* DATA FOR THIS EXERCISE *
▼▼▼

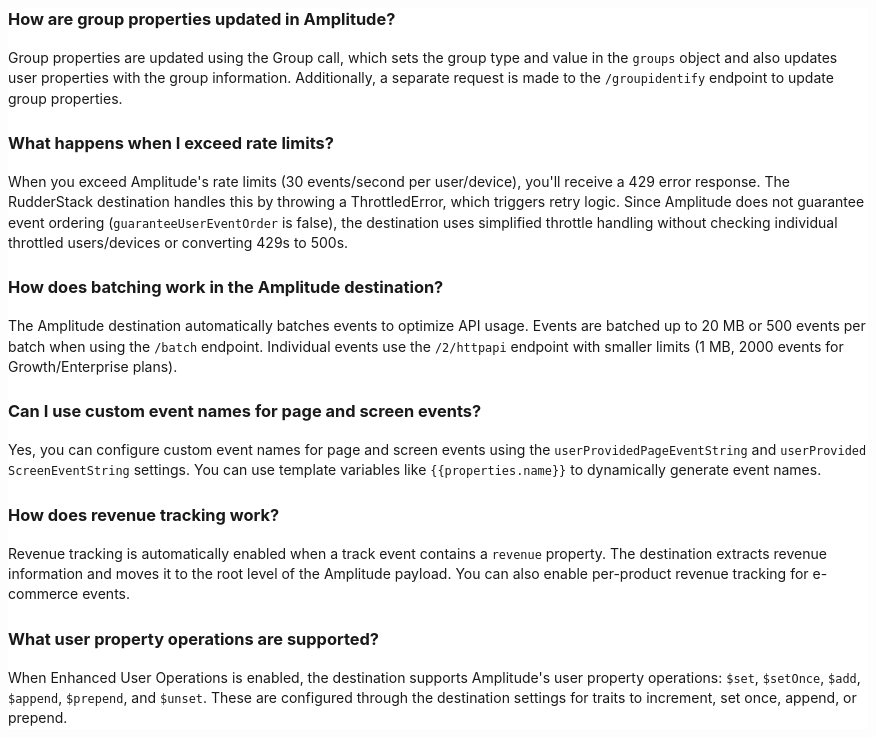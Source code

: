 ### How are group properties updated in Amplitude?

Group properties are updated using the Group call, which sets the group type and value in the `groups` object and also updates user properties with the group information. Additionally, a separate request is made to the `/groupidentify` endpoint to update group properties.

### What happens when I exceed rate limits?

When you exceed Amplitude's rate limits (30 events/second per user/device), you'll receive a 429 error response. The RudderStack destination handles this by throwing a ThrottledError, which triggers retry logic. Since Amplitude does not guarantee event ordering (`guaranteeUserEventOrder` is false), the destination uses simplified throttle handling without checking individual throttled users/devices or converting 429s to 500s.

### How does batching work in the Amplitude destination?

The Amplitude destination automatically batches events to optimize API usage. Events are batched up to 20 MB or 500 events per batch when using the `/batch` endpoint. Individual events use the `/2/httpapi` endpoint with smaller limits (1 MB, 2000 events for Growth/Enterprise plans).

### Can I use custom event names for page and screen events?

Yes, you can configure custom event names for page and screen events using the `userProvidedPageEventString` and `userProvidedScreenEventString` settings. You can use template variables like `{{properties.name}}` to dynamically generate event names.

### How does revenue tracking work?

Revenue tracking is automatically enabled when a track event contains a `revenue` property. The destination extracts revenue information and moves it to the root level of the Amplitude payload. You can also enable per-product revenue tracking for e-commerce events.

### What user property operations are supported?

When Enhanced User Operations is enabled, the destination supports Amplitude's user property operations: `$set`, `$setOnce`, `$add`, `$append`, `$prepend`, and `$unset`. These are configured through the destination settings for traits to increment, set once, append, or prepend.
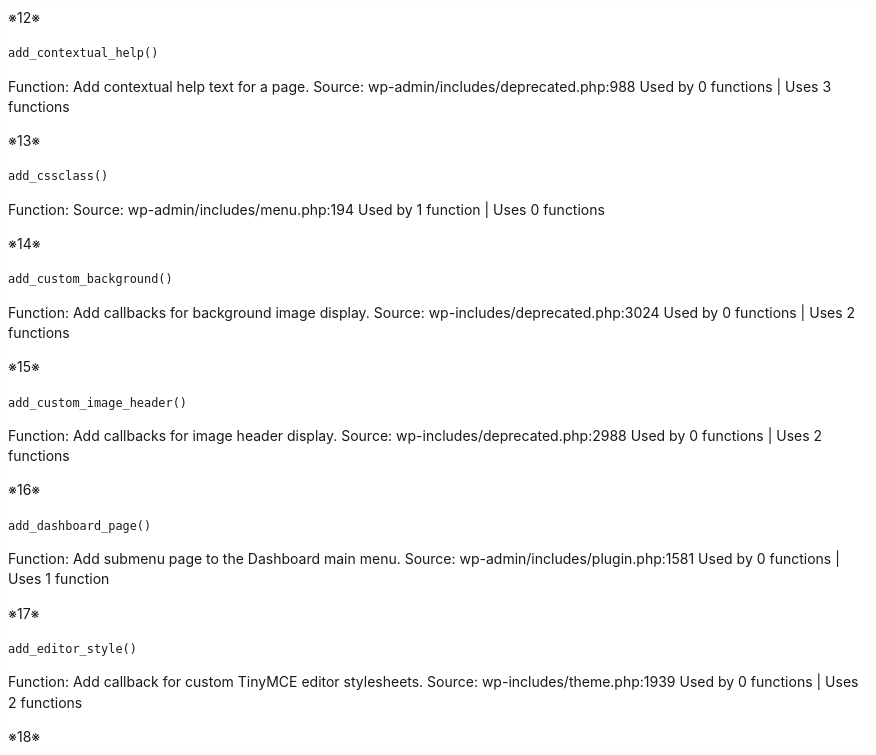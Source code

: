 ※12※

```
add_contextual_help()
```

Function: Add contextual help text for a page.
Source: wp-admin/includes/deprecated.php:988
Used by 0 functions | Uses 3 functions

※13※

```
add_cssclass()
```

Function:
Source: wp-admin/includes/menu.php:194
Used by 1 function | Uses 0 functions

※14※

```
add_custom_background()
```

Function: Add callbacks for background image display.
Source: wp-includes/deprecated.php:3024
Used by 0 functions | Uses 2 functions

※15※

```
add_custom_image_header()
```

Function: Add callbacks for image header display.
Source: wp-includes/deprecated.php:2988
Used by 0 functions | Uses 2 functions

※16※

```
add_dashboard_page()
```

Function: Add submenu page to the Dashboard main menu.
Source: wp-admin/includes/plugin.php:1581
Used by 0 functions | Uses 1 function

※17※

```
add_editor_style()
```

Function: Add callback for custom TinyMCE editor stylesheets.
Source: wp-includes/theme.php:1939
Used by 0 functions | Uses 2 functions

※18※

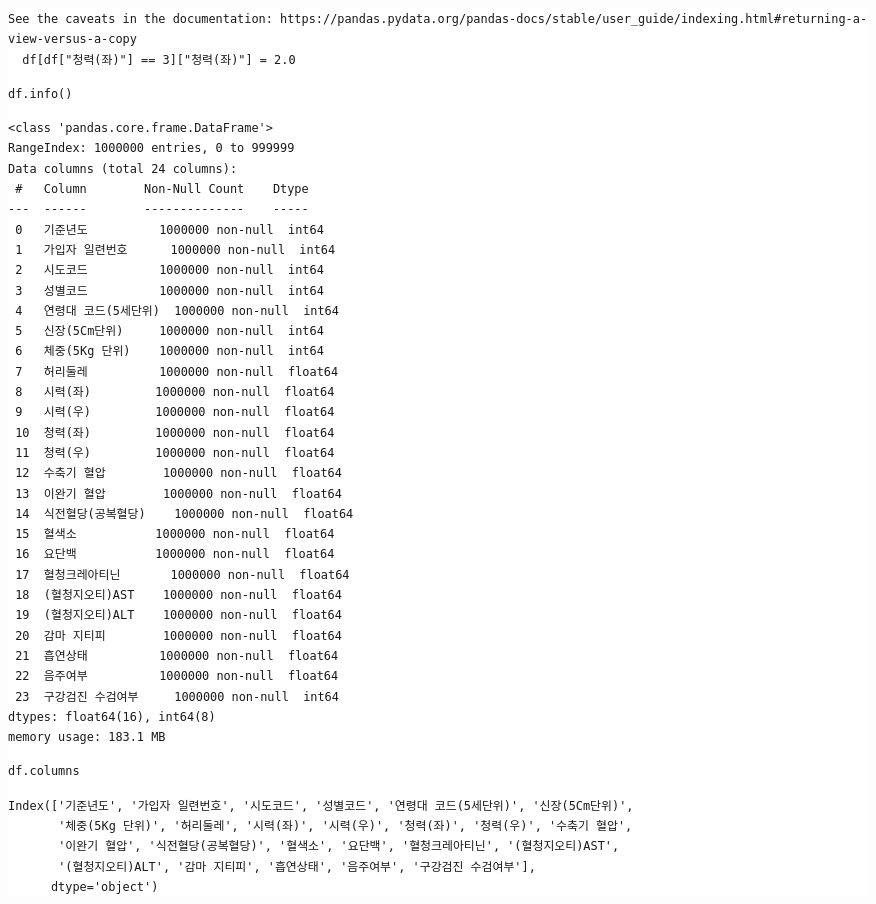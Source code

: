     See the caveats in the documentation: https://pandas.pydata.org/pandas-docs/stable/user_guide/indexing.html#returning-a-view-versus-a-copy
      df[df["청력(좌)"] == 3]["청력(좌)"] = 2.0
    


```python
df.info()
```

    <class 'pandas.core.frame.DataFrame'>
    RangeIndex: 1000000 entries, 0 to 999999
    Data columns (total 24 columns):
     #   Column        Non-Null Count    Dtype  
    ---  ------        --------------    -----  
     0   기준년도          1000000 non-null  int64  
     1   가입자 일련번호      1000000 non-null  int64  
     2   시도코드          1000000 non-null  int64  
     3   성별코드          1000000 non-null  int64  
     4   연령대 코드(5세단위)  1000000 non-null  int64  
     5   신장(5Cm단위)     1000000 non-null  int64  
     6   체중(5Kg 단위)    1000000 non-null  int64  
     7   허리둘레          1000000 non-null  float64
     8   시력(좌)         1000000 non-null  float64
     9   시력(우)         1000000 non-null  float64
     10  청력(좌)         1000000 non-null  float64
     11  청력(우)         1000000 non-null  float64
     12  수축기 혈압        1000000 non-null  float64
     13  이완기 혈압        1000000 non-null  float64
     14  식전혈당(공복혈당)    1000000 non-null  float64
     15  혈색소           1000000 non-null  float64
     16  요단백           1000000 non-null  float64
     17  혈청크레아티닌       1000000 non-null  float64
     18  (혈청지오티)AST    1000000 non-null  float64
     19  (혈청지오티)ALT    1000000 non-null  float64
     20  감마 지티피        1000000 non-null  float64
     21  흡연상태          1000000 non-null  float64
     22  음주여부          1000000 non-null  float64
     23  구강검진 수검여부     1000000 non-null  int64  
    dtypes: float64(16), int64(8)
    memory usage: 183.1 MB
    


```python
df.columns
```




    Index(['기준년도', '가입자 일련번호', '시도코드', '성별코드', '연령대 코드(5세단위)', '신장(5Cm단위)',
           '체중(5Kg 단위)', '허리둘레', '시력(좌)', '시력(우)', '청력(좌)', '청력(우)', '수축기 혈압',
           '이완기 혈압', '식전혈당(공복혈당)', '혈색소', '요단백', '혈청크레아티닌', '(혈청지오티)AST',
           '(혈청지오티)ALT', '감마 지티피', '흡연상태', '음주여부', '구강검진 수검여부'],
          dtype='object')

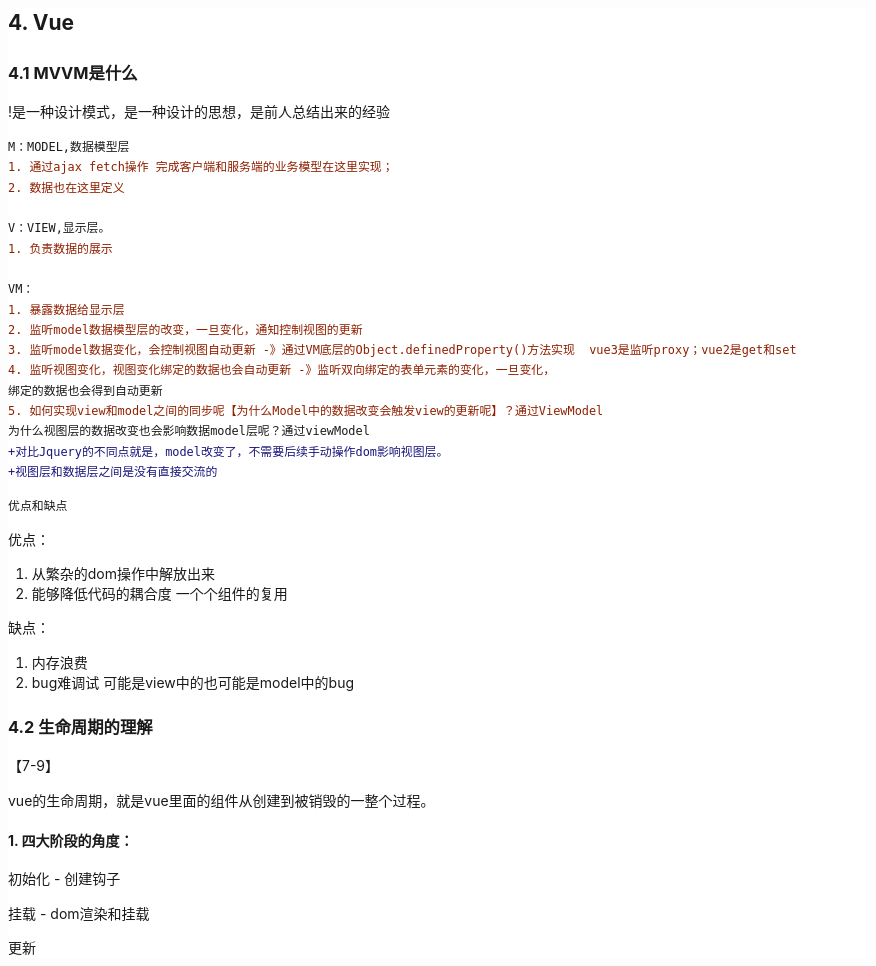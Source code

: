## 4. Vue

### 4.1 MVVM是什么

!是一种设计模式，是一种设计的思想，是前人总结出来的经验

```diff
M：MODEL,数据模型层
1. 通过ajax fetch操作 完成客户端和服务端的业务模型在这里实现；
2. 数据也在这里定义

V：VIEW,显示层。
1. 负责数据的展示

VM：
1. 暴露数据给显示层
2. 监听model数据模型层的改变，一旦变化，通知控制视图的更新
3. 监听model数据变化，会控制视图自动更新 -》通过VM底层的Object.definedProperty()方法实现  vue3是监听proxy；vue2是get和set
4. 监听视图变化，视图变化绑定的数据也会自动更新 -》监听双向绑定的表单元素的变化，一旦变化，
绑定的数据也会得到自动更新
5. 如何实现view和model之间的同步呢【为什么Model中的数据改变会触发view的更新呢】？通过ViewModel
为什么视图层的数据改变也会影响数据model层呢？通过viewModel
+对比Jquery的不同点就是，model改变了，不需要后续手动操作dom影响视图层。
+视图层和数据层之间是没有直接交流的

```



`优点和缺点`

优点：

1. 从繁杂的dom操作中解放出来
2. 能够降低代码的耦合度 一个个组件的复用

缺点：

1. 内存浪费
2. bug难调试 可能是view中的也可能是model中的bug



### 4.2 生命周期的理解

【7-9】

vue的生命周期，就是vue里面的组件从创建到被销毁的一整个过程。



#### 1. 四大阶段的角度：

初始化 - 创建钩子

挂载 - dom渲染和挂载

更新 
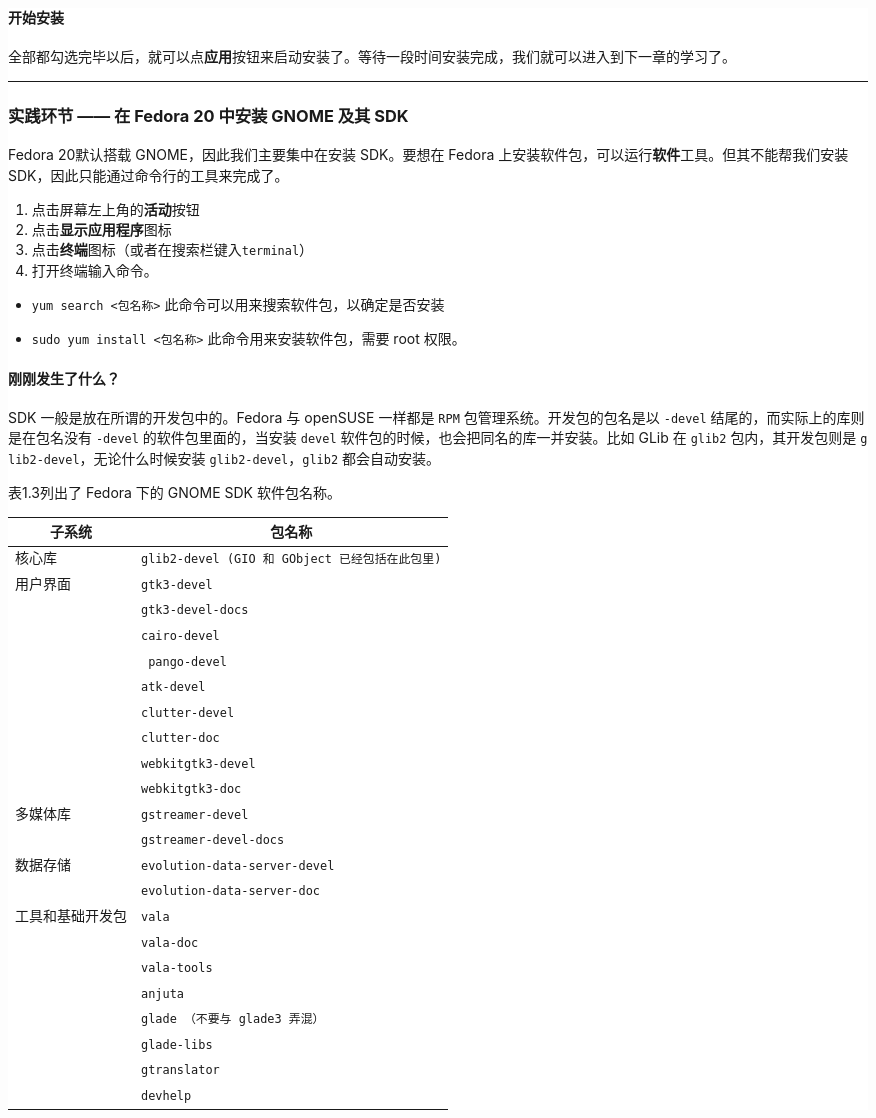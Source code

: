 #### 开始安装

全部都勾选完毕以后，就可以点**应用**按钮来启动安装了。等待一段时间安装完成，我们就可以进入到下一章的学习了。

-----

### 实践环节 —— 在 Fedora 20 中安装 GNOME 及其 SDK

Fedora 20默认搭载 GNOME，因此我们主要集中在安装 SDK。要想在 Fedora 上安装软件包，可以运行**软件**工具。但其不能帮我们安装 SDK，因此只能通过命令行的工具来完成了。

1. 点击屏幕左上角的**活动**按钮
2. 点击**显示应用程序**图标
3. 点击**终端**图标（或者在搜索栏键入`terminal`）
4. 打开终端输入命令。

* `yum search <包名称>` 此命令可以用来搜索软件包，以确定是否安装

* `sudo yum install <包名称>` 此命令用来安装软件包，需要 root 权限。

#### 刚刚发生了什么？

SDK 一般是放在所谓的开发包中的。Fedora 与 openSUSE 一样都是 `RPM` 包管理系统。开发包的包名是以 `-devel` 结尾的，而实际上的库则是在包名没有 `-devel` 的软件包里面的，当安装 `devel` 软件包的时候，也会把同名的库一并安装。比如 GLib 在 `glib2` 包内，其开发包则是 `glib2-devel`，无论什么时候安装 `glib2-devel`，`glib2` 都会自动安装。

表1.3列出了 Fedora 下的 GNOME SDK 软件包名称。

| 子系统           | 包名称                                        |
| ---------------- | --------------------------------------------- |
| 核心库           | `glib2-devel (GIO 和 GObject 已经包括在此包里)` |
| 用户界面         | `gtk3-devel  `                                  |
|                  | `gtk3-devel-docs `                              |
|                  | `cairo-devel `                                  |
|                  |` pango-devel`                                   |
|                  | `atk-devel   `                                  |
|                  | `clutter-devel `                                |
|                  | `clutter-doc  `                                 |
|                  | `webkitgtk3-devel`                              |
|                  | `webkitgtk3-doc`                                |
| 多媒体库         | `gstreamer-devel`                               |
|                  | `gstreamer-devel-docs `                         |
| 数据存储         | `evolution-data-server-devel`                   |
|                  | `evolution-data-server-doc`                     |
| 工具和基础开发包 | `vala  `                                        |
|                  | `vala-doc`                                      |
|                  | `vala-tools`                                    |
|                  | `anjuta `                                       |
|                  | `glade （不要与 glade3 弄混）`                  |
|                  | `glade-libs `                                   |
|                  | `gtranslator`                                   |
|                  | `devhelp`                                       |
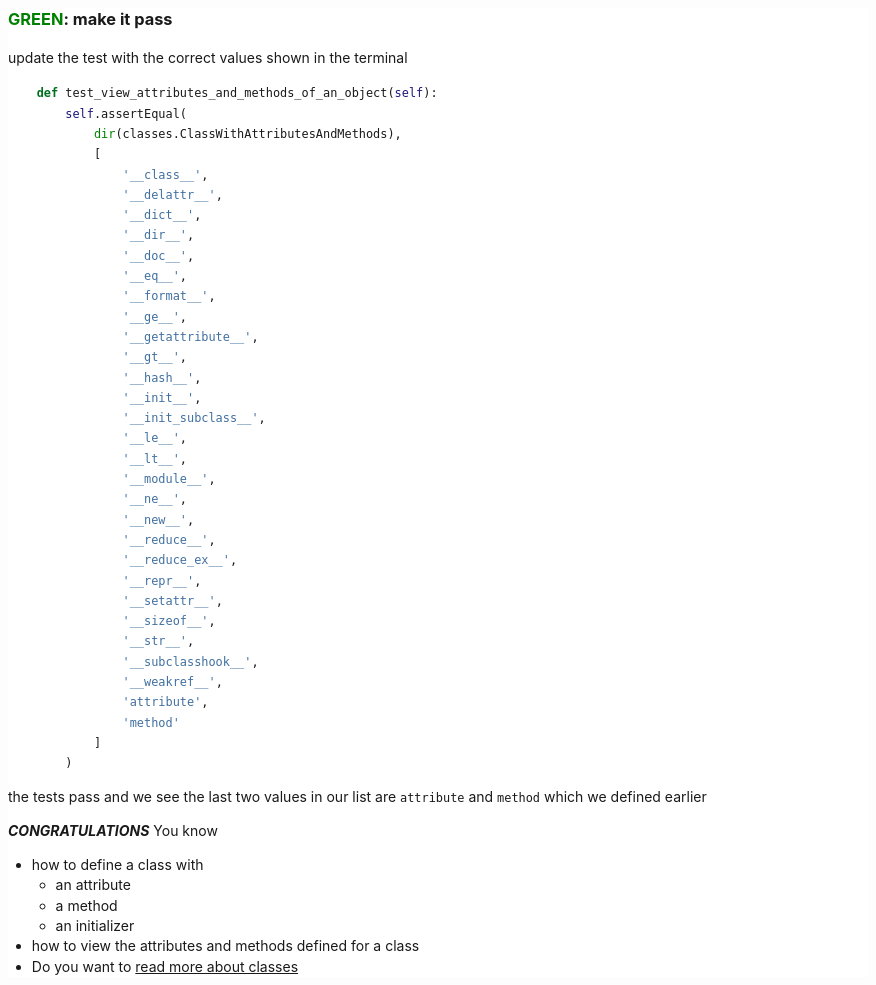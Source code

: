 ### <span style="color:green">**GREEN**</span>: make it pass

update the test with the correct values shown in the terminal

```python
    def test_view_attributes_and_methods_of_an_object(self):
        self.assertEqual(
            dir(classes.ClassWithAttributesAndMethods),
            [
                '__class__',
                '__delattr__',
                '__dict__',
                '__dir__',
                '__doc__',
                '__eq__',
                '__format__',
                '__ge__',
                '__getattribute__',
                '__gt__',
                '__hash__',
                '__init__',
                '__init_subclass__',
                '__le__',
                '__lt__',
                '__module__',
                '__ne__',
                '__new__',
                '__reduce__',
                '__reduce_ex__',
                '__repr__',
                '__setattr__',
                '__sizeof__',
                '__str__',
                '__subclasshook__',
                '__weakref__',
                'attribute',
                'method'
            ]
        )
```

the tests pass and we see the last two values in our list are `attribute` and `method` which we defined earlier

***CONGRATULATIONS***
You know
- how to define a class with
    - an attribute
    - a method
    - an initializer
- how to view the attributes and methods defined for a class
- Do you want to [read more about classes](https://docs.python.org/3/tutorial/classes.html#tut-firstclasses)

▲▲▲

* YOUR ASSIGNMENT *
Could you reproduce exactly the lines from the first line of the listing through the line containing "### How does batching", both included, with pictures left out?

* RESULT OF THE EXERCISE *
Source code

: ### How are group properties updated in Amplitude?

Group properties are updated using the Group call, which sets the group type and value in the `groups` object and also updates user properties with the group information. Additionally, a separate request is made to the `/groupidentify` endpoint to update group properties.

### What happens when I exceed rate limits?

When you exceed Amplitude's rate limits (30 events/second per user/device), you'll receive a 429 error response. The RudderStack destination handles this by throwing a ThrottledError, which triggers retry logic. Since Amplitude does not guarantee event ordering (`guaranteeUserEventOrder` is false), the destination uses simplified throttle handling without checking individual throttled users/devices or converting 429s to 500s.

### How does batching work in the Amplitude destination?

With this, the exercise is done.